Rubie ne put acquiescer.

- J’ai poussé mon premier cri, poursuivit-elle, et elle son dernier. Pour ne rien arrangé, je suis née les yeux rouges et des pouvoirs magiques pleins les mains. Andréas voulait que je les dissimule, et ces cachoteries incessantes faisait courir le bruit que j’étais une sorte de sorcière maudite.
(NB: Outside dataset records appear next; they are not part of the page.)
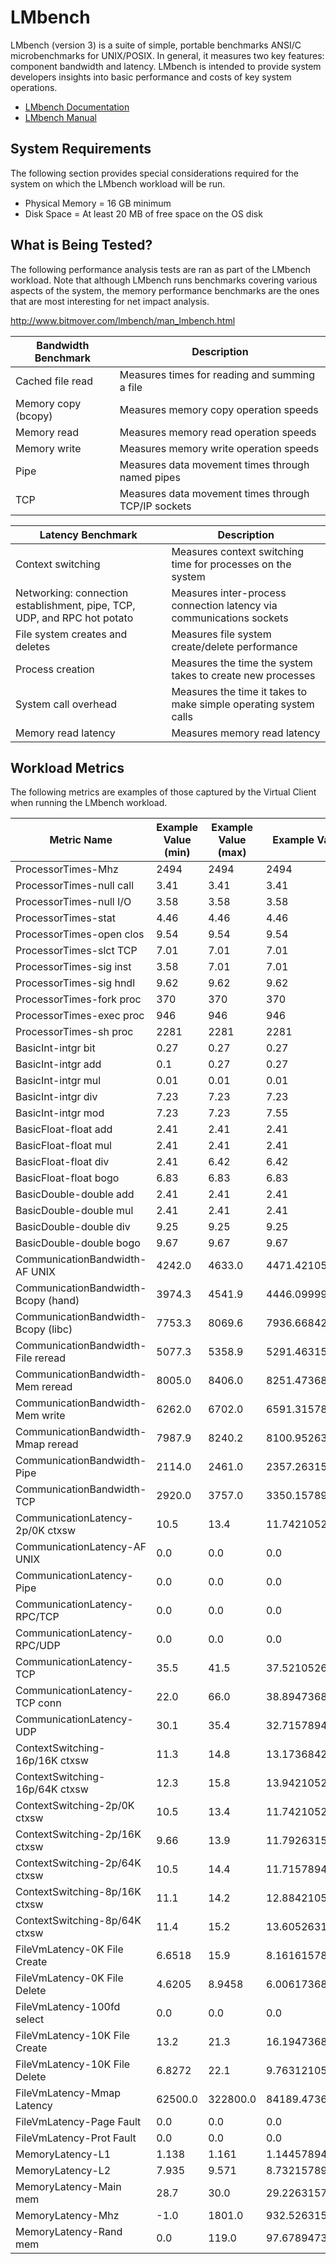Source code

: ﻿# LMbench
LMbench (version 3) is a suite of simple, portable benchmarks ANSI/C microbenchmarks for UNIX/POSIX. In general, it measures two key 
features: component bandwidth and latency. LMbench is intended to provide system developers insights into basic performance and costs 
of key system operations.

* [LMbench Documentation](http://www.bitmover.com/lmbench/whatis_lmbench.html)
* [LMbench Manual](http://www.bitmover.com/lmbench/man_lmbench.html)

## System Requirements
The following section provides special considerations required for the system on which the LMbench workload will be run.

* Physical Memory = 16 GB minimum  
* Disk Space = At least 20 MB of free space on the OS disk

## What is Being Tested?
The following performance analysis tests are ran as part of the LMbench workload. Note that although LMbench runs benchmarks covering
various aspects of the system, the memory performance benchmarks are the ones that are most interesting for net impact analysis.

http://www.bitmover.com/lmbench/man_lmbench.html

| Bandwidth Benchmark   | Description                                               |
|-----------------------|-----------------------------------------------------------|
| Cached file read      | Measures times for reading and summing a file             |
| Memory copy (bcopy)   | Measures memory copy operation speeds                     |
| Memory read           | Measures memory read operation speeds                     |
| Memory write          | Measures memory write operation speeds                    |
| Pipe                  | Measures data movement times through named pipes          |
| TCP                   | Measures data movement times through TCP/IP sockets       |

| Latency Benchmark     | Description                                                    |
|-----------------------|----------------------------------------------------------------|
| Context switching     | Measures context switching time for processes on the system    |
| Networking: connection establishment, pipe, TCP, UDP, and RPC hot potato   | Measures inter-process connection latency via communications sockets |
| File system creates and deletes       | Measures file system create/delete performance              |
| Process creation                      | Measures the time the system takes to create new processes  |
| System call overhead                  | Measures the time it takes to make simple operating system calls |
| Memory read latency                   | Measures memory read latency       |

## Workload Metrics
The following metrics are examples of those captured by the Virtual Client when running the LMbench workload.

| Metric Name | Example Value (min) | Example Value (max) | Example Value (avg) | Unit |
|-------------|---------------------|---------------------|---------------------|------|
| ProcessorTimes-Mhz | 2494 | 2494 | 2494 | Mhz |
| ProcessorTimes-null call | 3.41 |3.41 |3.41 | microseconds |
| ProcessorTimes-null I/O | 3.58 |3.58 |3.58 | microseconds |
| ProcessorTimes-stat | 4.46 | 4.46 | 4.46 | microseconds |
| ProcessorTimes-open clos | 9.54 | 9.54 | 9.54 | microseconds |
| ProcessorTimes-slct TCP | 7.01 | 7.01 | 7.01 | microseconds |
| ProcessorTimes-sig inst | 3.58 | 7.01 | 7.01 | microseconds |
| ProcessorTimes-sig hndl | 9.62 |9.62 |9.62 | microseconds |
| ProcessorTimes-fork proc | 370 |370 |370 | microseconds |
| ProcessorTimes-exec proc | 946 |946 |946 | microseconds |
| ProcessorTimes-sh proc | 2281 |2281 |2281 | microseconds |
| BasicInt-intgr bit | 0.27 | 0.27 | 0.27 | nanoseconds |
| BasicInt-intgr add | 0.1 | 0.27 | 0.27 | nanoseconds |
| BasicInt-intgr mul | 0.01 | 0.01 | 0.01 | nanoseconds |
| BasicInt-intgr div | 7.23 | 7.23 | 7.23 | nanoseconds |
| BasicInt-intgr mod | 7.23 | 7.23 | 7.55 | nanoseconds |
| BasicFloat-float add | 2.41 | 2.41 | 2.41 | nanoseconds |
| BasicFloat-float mul | 2.41 | 2.41 | 2.41 | nanoseconds |
| BasicFloat-float div | 2.41 | 6.42 | 6.42 | nanoseconds |
| BasicFloat-float bogo | 6.83 | 6.83 | 6.83 | nanoseconds |
| BasicDouble-double add | 2.41 | 2.41 | 2.41 | nanoseconds |
| BasicDouble-double mul | 2.41 | 2.41 | 2.41 | nanoseconds |
| BasicDouble-double div | 9.25 | 9.25 | 9.25 | nanoseconds |
| BasicDouble-double bogo | 9.67 | 9.67 | 9.67 | nanoseconds |
| CommunicationBandwidth-AF UNIX | 4242.0 | 4633.0 | 4471.421052631579 | MB/s |
| CommunicationBandwidth-Bcopy (hand) | 3974.3 | 4541.9 | 4446.0999999999999 | MB/s |
| CommunicationBandwidth-Bcopy (libc) | 7753.3 | 8069.6 | 7936.668421052632 | MB/s |
| CommunicationBandwidth-File reread | 5077.3 | 5358.9 | 5291.463157894737 | MB/s |
| CommunicationBandwidth-Mem reread | 8005.0 | 8406.0 | 8251.473684210527 | MB/s |
| CommunicationBandwidth-Mem write | 6262.0 | 6702.0 | 6591.315789473684 | MB/s |
| CommunicationBandwidth-Mmap reread | 7987.9 | 8240.2 | 8100.952631578946 | MB/s |
| CommunicationBandwidth-Pipe | 2114.0 | 2461.0 | 2357.2631578947368 | MB/s |
| CommunicationBandwidth-TCP | 2920.0 | 3757.0 | 3350.157894736842 | MB/s |
| CommunicationLatency-2p/0K ctxsw | 10.5 | 13.4 | 11.742105263157895 | microseconds |
| CommunicationLatency-AF UNIX | 0.0 | 0.0 | 0.0 | microseconds |
| CommunicationLatency-Pipe | 0.0 | 0.0 | 0.0 | microseconds |
| CommunicationLatency-RPC/TCP | 0.0 | 0.0 | 0.0 | microseconds |
| CommunicationLatency-RPC/UDP | 0.0 | 0.0 | 0.0 | microseconds |
| CommunicationLatency-TCP | 35.5 | 41.5 | 37.52105263157895 | microseconds |
| CommunicationLatency-TCP conn | 22.0 | 66.0 | 38.89473684210526 | microseconds |
| CommunicationLatency-UDP | 30.1 | 35.4 | 32.71578947368421 | microseconds |
| ContextSwitching-16p/16K ctxsw | 11.3 | 14.8 | 13.173684210526315 | microseconds |
| ContextSwitching-16p/64K ctxsw | 12.3 | 15.8 | 13.942105263157897 | microseconds |
| ContextSwitching-2p/0K ctxsw | 10.5 | 13.4 | 11.742105263157895 | microseconds |
| ContextSwitching-2p/16K ctxsw | 9.66 | 13.9 | 11.792631578947369 | microseconds |
| ContextSwitching-2p/64K ctxsw | 10.5 | 14.4 | 11.715789473684211 | microseconds |
| ContextSwitching-8p/16K ctxsw | 11.1 | 14.2 | 12.88421052631579 | microseconds |
| ContextSwitching-8p/64K ctxsw | 11.4 | 15.2 | 13.605263157894737 | microseconds |
| FileVmLatency-0K File Create | 6.6518 | 15.9 | 8.161615789473684 | microseconds |
| FileVmLatency-0K File Delete | 4.6205 | 8.9458 | 6.006173684210525 | microseconds |
| FileVmLatency-100fd select | 0.0 | 0.0 | 0.0 | microseconds |
| FileVmLatency-10K File Create | 13.2 | 21.3 | 16.194736842105266 | microseconds |
| FileVmLatency-10K File Delete | 6.8272 | 22.1 | 9.763121052631576 | microseconds |
| FileVmLatency-Mmap Latency | 62500.0 | 322800.0 | 84189.47368421052 | microseconds |
| FileVmLatency-Page Fault | 0.0 | 0.0 | 0.0 | Count |
| FileVmLatency-Prot Fault | 0.0 | 0.0 | 0.0 | Count |
| MemoryLatency-L1 | 1.138 | 1.161 | 1.1445789473684208 | nanoseconds |
| MemoryLatency-L2 | 7.935 | 9.571 | 8.73215789473684 | nanoseconds |
| MemoryLatency-Main mem | 28.7 | 30.0 | 29.22631578947368 | nanoseconds |
| MemoryLatency-Mhz | -1.0 | 1801.0 | 932.5263157894736 | Mhz |
| MemoryLatency-Rand mem | 0.0 | 119.0 | 97.67894736842107 | nanoseconds |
Peut-être le suis-je, finalement.

- Tu n’es pas une sorcière, les sorcières n’existent pas.

Rubie laissa échapper un rire qu’elle ne prit pas la peine d’étouffer.

- Il y a encore quelques semaines, je pensais qu’Avem était la seule terre qui peuplait ce monde. Je pensais également que j’étais la seule personne à pouvoir… enfin… tu as compris. De toute évidence, je me trompais. Depuis, je ne m’avance plus sur ce qui existe ou non.

Salomé sourit. Il y avait dans ces paroles une perspicacité qu’elle ne pouvait nier.

- Parle moi encore de ton frère et de ton meilleur ami.

- Andréas est… c’est un idiot. Il sait que je n’ai que lui au monde et pourtant, il n’a rien trouvé de mieux que de se jeter dans un combat à mort pour prendre la tête de notre clan. Il aurait perdu, si je n’étais pas intervenue.

Ces souvenirs firent remonter en elle des émotions qu’elle pensait disparues. De la colère… de la rage… de la douleur.

- Maintenant il doit être chef… j’imagine. Quant à Théoxane, il est la perfection imparfaite, l’enfance qui refuse de grandir. C’est un paradoxe humain, une contradiction vivante qui pousserait la bonne société hors de ses gonds. Mais… il est le seul qui réussissait toujours à me faire sourire, à oublier mes problèmes même quand ils me paraissaient insurmontable.

- Il te manque ?

Cette question n’avait pas besoin de réponse.

- Il y avait des fêtes, dit-elle afin de détourner la conversation, dans un club appelé le Démonium, qui t’auraient surement retourné la tête. On y jouait du vice comme c’est indécent de le faire, et alors le temps se figeait. J’aimais y danser, danser et danser encore, jusqu’à ce que mes jambes ne puissent plus supporter mon propre poids. Cet endroit était certes le plus sordide que je n’ai jamais connu, mais c’était un temple de la liberté comme la Capitale n’en connait aucun.

Puis elles continuèrent à parler, parler et parler pendant des heures. Rubie lui détailla son enfance, son école qu’elle détestait, les amis qu’elle peinaient à se faire. Elle lui parlait des anniversaires, de ses bougies qu’elle avait prit l’habitude de souffler sur des crayons de papier car Andréas n’arrivait pas à craquer la sécurité enfant des briquets. Elle lui dépeignit les nuées d’oiseaux volants dans le ciel, et l’arène dans laquelle les combattants se battaient à la mort d’un commandant. Elle lui dit tout, jusqu’à ce qu’il n’y ait plus en elle une anecdote qu’elle se souvenait ne pas avoir partagée. Sur le récit d’un rencard raté, les deux jeunes filles s’endormirent.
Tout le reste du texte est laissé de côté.